Tag Archives: sorting algorithm

Generic Merge Sort In Scala

Many software engineers may not need to explicitly deal with type parameterization or generic types in their day-to-day job, but it’s very likely that the libraries and frameworks that they’re heavily using have already done their duty to ensure static type-safety via such parametric polymorphism feature.

In a static-typing functional programming language like Scala, such feature would often need to be used first-hand in order to create useful functions that ensure type-safety while keeping the code lean and versatile. Generics is apparently taken seriously in Scala’s inherent language design. That, coupled with Scala’s implicit conversion, constitutes a signature feature of Scala’s. Given Scala’s love of “smileys”, a few of them are designated for the relevant functionalities.

Merge Sort

Merge Sort is a popular text-book sorting algorithm that I think also serves a great brain-teasing programming exercise. I have an old blog post about implementing Merge Sort using Java Generics. In this post, I’m going to use Merge Sort again to illustrate Scala’s type parameterization.
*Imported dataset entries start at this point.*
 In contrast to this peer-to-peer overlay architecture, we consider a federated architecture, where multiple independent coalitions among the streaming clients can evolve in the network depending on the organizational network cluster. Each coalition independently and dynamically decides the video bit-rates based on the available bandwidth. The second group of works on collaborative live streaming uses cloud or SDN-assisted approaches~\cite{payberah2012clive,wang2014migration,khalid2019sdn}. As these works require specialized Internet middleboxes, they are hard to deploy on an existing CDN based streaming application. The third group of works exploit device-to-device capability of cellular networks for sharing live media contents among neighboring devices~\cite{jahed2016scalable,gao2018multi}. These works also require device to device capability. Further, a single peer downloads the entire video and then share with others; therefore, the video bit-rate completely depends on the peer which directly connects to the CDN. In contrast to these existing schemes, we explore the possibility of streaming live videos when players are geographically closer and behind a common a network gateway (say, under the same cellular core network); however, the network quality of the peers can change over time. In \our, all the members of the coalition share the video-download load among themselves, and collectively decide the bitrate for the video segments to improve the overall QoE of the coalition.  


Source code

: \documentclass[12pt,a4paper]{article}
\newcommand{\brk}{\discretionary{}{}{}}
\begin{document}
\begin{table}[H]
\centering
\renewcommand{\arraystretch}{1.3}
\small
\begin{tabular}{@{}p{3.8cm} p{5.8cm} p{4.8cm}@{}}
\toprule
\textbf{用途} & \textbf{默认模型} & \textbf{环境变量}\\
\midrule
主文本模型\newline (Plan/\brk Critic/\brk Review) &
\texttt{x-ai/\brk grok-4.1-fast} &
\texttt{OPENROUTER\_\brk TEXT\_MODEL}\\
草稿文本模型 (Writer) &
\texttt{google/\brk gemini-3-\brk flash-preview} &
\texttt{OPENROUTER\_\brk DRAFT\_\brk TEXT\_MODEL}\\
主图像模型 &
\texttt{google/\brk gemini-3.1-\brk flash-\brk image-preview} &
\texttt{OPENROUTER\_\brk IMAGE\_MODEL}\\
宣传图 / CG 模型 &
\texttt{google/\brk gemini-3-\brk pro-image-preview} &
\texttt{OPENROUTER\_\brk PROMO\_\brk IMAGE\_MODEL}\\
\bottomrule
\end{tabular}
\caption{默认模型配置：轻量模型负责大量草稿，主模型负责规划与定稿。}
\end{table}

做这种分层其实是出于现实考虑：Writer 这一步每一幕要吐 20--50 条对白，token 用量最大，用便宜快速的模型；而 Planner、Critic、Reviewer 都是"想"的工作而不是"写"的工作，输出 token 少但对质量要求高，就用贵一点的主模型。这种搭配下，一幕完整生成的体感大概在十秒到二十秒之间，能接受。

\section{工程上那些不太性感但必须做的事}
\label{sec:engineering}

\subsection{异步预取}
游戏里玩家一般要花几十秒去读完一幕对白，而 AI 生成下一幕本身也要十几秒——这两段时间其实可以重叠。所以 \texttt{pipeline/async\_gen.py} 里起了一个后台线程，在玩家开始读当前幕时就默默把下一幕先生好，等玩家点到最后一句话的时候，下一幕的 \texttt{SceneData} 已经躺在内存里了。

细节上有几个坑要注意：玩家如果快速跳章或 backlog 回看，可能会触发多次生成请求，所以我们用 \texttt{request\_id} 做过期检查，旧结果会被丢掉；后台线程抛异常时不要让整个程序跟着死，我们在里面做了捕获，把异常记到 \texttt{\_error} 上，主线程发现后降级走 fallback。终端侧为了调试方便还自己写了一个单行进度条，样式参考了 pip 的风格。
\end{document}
By means of a merge function which recursively merge-sorts the left and right halves of a partitioned list, a basic Merge Sort function for integer sorting might be something similar to the following:

  def mergeSort(ls: List[Int]): List[Int] = {
    def merge(l: List[Int], r: List[Int]): List[Int] = (l, r) match {
      case (Nil, _) => r
      case (_, Nil) => l
      case (lHead :: lTail, rHead :: rTail) =>
        if (lHead < rHead)
          lHead :: merge(lTail, r)
        else
          rHead :: merge(l, rTail)
    }
    val n = ls.length / 2
    if (n == 0)
      ls
    else {
      val (a, b) = ls splitAt n
      merge(mergeSort(a), mergeSort(b))
    }
  }

A quick test …

scala> val li = List(9, 5, 16, 3, 4, 11, 8, 12)
li: List[Int] = List(9, 5, 16, 3, 4, 11, 8, 12)

scala> mergeSort(li)
res1: List[Int] = List(3, 4, 5, 8, 9, 11, 12, 16)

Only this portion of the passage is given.